§ What you are asked to do
Each line below that contains the word "labels" must be copied.

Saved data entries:

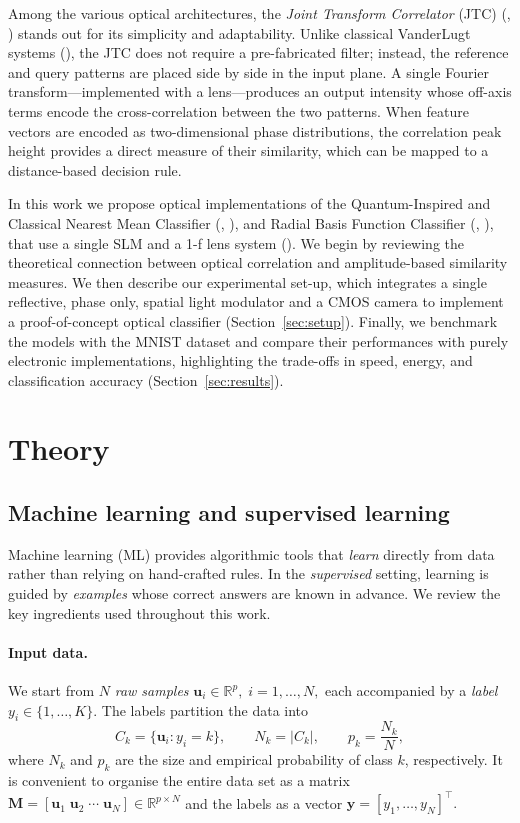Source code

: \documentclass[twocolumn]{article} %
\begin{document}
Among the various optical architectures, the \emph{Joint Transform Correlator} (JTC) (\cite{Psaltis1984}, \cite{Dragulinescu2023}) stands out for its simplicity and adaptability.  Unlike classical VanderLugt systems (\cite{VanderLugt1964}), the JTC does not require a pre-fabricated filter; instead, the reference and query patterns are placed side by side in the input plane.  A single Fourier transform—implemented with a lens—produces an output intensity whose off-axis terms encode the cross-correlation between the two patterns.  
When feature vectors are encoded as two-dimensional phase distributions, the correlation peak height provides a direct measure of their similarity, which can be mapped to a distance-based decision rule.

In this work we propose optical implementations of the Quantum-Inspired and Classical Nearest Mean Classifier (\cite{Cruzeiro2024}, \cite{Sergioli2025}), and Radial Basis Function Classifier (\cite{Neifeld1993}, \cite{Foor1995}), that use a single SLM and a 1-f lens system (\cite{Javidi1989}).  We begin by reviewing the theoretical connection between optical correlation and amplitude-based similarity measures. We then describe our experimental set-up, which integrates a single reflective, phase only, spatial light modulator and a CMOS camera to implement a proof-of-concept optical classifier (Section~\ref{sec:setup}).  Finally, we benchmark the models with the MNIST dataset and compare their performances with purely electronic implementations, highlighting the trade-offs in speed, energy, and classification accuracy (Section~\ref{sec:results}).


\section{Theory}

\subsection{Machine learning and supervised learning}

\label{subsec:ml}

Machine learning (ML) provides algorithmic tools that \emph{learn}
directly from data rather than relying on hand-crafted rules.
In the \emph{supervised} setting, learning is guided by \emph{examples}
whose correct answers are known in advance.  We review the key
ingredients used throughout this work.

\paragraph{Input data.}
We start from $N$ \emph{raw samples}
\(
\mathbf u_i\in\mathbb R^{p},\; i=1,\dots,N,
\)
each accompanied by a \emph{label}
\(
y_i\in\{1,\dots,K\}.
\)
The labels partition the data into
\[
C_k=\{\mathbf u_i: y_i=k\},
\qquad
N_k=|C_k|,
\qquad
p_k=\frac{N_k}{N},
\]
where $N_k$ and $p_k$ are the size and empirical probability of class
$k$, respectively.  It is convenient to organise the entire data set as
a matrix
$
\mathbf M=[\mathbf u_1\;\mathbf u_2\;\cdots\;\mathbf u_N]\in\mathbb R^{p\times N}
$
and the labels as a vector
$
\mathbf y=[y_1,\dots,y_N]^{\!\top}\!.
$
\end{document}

==

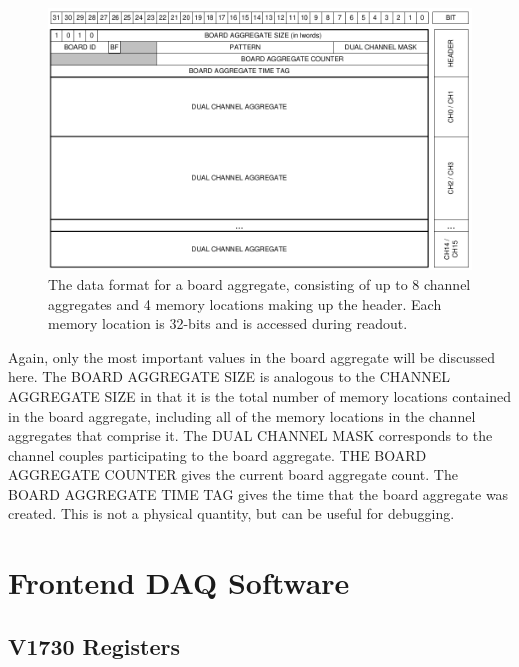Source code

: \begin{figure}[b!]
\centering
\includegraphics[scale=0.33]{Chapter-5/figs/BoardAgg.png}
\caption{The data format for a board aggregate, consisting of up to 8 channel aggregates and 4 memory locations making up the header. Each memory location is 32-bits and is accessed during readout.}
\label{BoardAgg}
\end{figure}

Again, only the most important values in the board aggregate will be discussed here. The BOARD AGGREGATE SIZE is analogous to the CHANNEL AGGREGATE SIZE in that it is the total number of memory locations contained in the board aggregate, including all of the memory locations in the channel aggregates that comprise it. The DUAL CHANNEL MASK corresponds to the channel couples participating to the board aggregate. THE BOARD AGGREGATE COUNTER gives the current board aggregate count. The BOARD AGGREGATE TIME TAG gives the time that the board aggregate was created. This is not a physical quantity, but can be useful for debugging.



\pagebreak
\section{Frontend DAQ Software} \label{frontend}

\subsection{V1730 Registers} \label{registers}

§ Reply to the task
The labels partition the data into
and the labels as a vector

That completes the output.